----- DATA FOR THIS EXERCISE
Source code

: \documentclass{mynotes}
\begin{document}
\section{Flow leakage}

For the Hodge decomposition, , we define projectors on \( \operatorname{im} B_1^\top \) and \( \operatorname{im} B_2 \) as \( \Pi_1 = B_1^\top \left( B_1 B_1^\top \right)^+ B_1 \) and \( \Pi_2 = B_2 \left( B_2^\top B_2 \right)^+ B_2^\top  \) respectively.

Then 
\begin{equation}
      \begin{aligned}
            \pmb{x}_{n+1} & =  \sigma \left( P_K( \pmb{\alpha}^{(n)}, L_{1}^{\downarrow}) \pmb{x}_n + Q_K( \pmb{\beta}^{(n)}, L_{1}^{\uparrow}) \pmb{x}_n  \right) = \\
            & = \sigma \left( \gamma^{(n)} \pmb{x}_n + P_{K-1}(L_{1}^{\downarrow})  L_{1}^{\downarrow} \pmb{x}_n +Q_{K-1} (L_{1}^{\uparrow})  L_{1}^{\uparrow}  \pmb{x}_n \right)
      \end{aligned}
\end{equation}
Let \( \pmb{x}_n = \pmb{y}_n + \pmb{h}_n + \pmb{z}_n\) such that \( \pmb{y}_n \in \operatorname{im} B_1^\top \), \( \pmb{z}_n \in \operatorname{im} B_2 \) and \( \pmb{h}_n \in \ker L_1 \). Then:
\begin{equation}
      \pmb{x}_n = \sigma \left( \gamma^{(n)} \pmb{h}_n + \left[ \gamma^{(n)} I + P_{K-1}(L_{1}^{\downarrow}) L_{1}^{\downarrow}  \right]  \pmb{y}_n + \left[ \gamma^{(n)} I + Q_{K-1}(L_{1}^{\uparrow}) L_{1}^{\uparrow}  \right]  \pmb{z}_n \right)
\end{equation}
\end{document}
----------
#### WORK TO BE COMPLETED:
What you return should match the data character for character.

#### ANSWER SECTION:
Source code

: \documentclass{mynotes}
\begin{document}
\section{Flow leakage}

For the Hodge decomposition, , we define projectors on \( \operatorname{im} B_1^\top \) and \( \operatorname{im} B_2 \) as \( \Pi_1 = B_1^\top \left( B_1 B_1^\top \right)^+ B_1 \) and \( \Pi_2 = B_2 \left( B_2^\top B_2 \right)^+ B_2^\top  \) respectively.

Then 
\begin{equation}
      \begin{aligned}
            \pmb{x}_{n+1} & =  \sigma \left( P_K( \pmb{\alpha}^{(n)}, L_{1}^{\downarrow}) \pmb{x}_n + Q_K( \pmb{\beta}^{(n)}, L_{1}^{\uparrow}) \pmb{x}_n  \right) = \\
            & = \sigma \left( \gamma^{(n)} \pmb{x}_n + P_{K-1}(L_{1}^{\downarrow})  L_{1}^{\downarrow} \pmb{x}_n +Q_{K-1} (L_{1}^{\uparrow})  L_{1}^{\uparrow}  \pmb{x}_n \right)
      \end{aligned}
\end{equation}
Let \( \pmb{x}_n = \pmb{y}_n + \pmb{h}_n + \pmb{z}_n\) such that \( \pmb{y}_n \in \operatorname{im} B_1^\top \), \( \pmb{z}_n \in \operatorname{im} B_2 \) and \( \pmb{h}_n \in \ker L_1 \). Then:
\begin{equation}
      \pmb{x}_n = \sigma \left( \gamma^{(n)} \pmb{h}_n + \left[ \gamma^{(n)} I + P_{K-1}(L_{1}^{\downarrow}) L_{1}^{\downarrow}  \right]  \pmb{y}_n + \left[ \gamma^{(n)} I + Q_{K-1}(L_{1}^{\uparrow}) L_{1}^{\uparrow}  \right]  \pmb{z}_n \right)
\end{equation}
\end{document}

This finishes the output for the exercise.